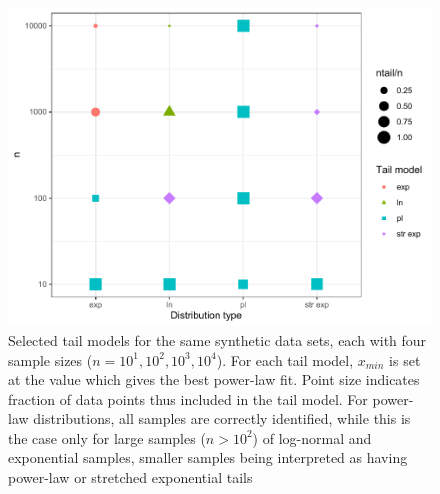 \documentclass[
  12pt,
]{book}
\begin{document}
\begin{figure}

{\centering \includegraphics[width=0.9\linewidth]{bookdown-demo_files/figure-latex/05-tails-1} 

}

\caption{Selected tail models for the same synthetic data sets, each with four sample sizes (\(n=10^1, 10^2, 10^3, 10^4\)). For each tail model, \(x_{min}\) is set at the value which gives the best power-law fit. Point size indicates fraction of data points thus included in the tail model. For power-law distributions, all samples are correctly identified, while this is the case only for large samples (\(n>10^2\)) of log-normal and exponential samples, smaller samples being interpreted as having power-law or stretched exponential tails}\label{fig:05-tails}
\end{figure}
\end{document}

- What needs to be done
Write out every line from the data above that includes "tails".

- Solution to this exercise
{\centering \includegraphics[width=0.9\linewidth]{bookdown-demo_files/figure-latex/05-tails-1} 
\caption{Selected tail models for the same synthetic data sets, each with four sample sizes (\(n=10^1, 10^2, 10^3, 10^4\)). For each tail model, \(x_{min}\) is set at the value which gives the best power-law fit. Point size indicates fraction of data points thus included in the tail model. For power-law distributions, all samples are correctly identified, while this is the case only for large samples (\(n>10^2\)) of log-normal and exponential samples, smaller samples being interpreted as having power-law or stretched exponential tails}\label{fig:05-tails}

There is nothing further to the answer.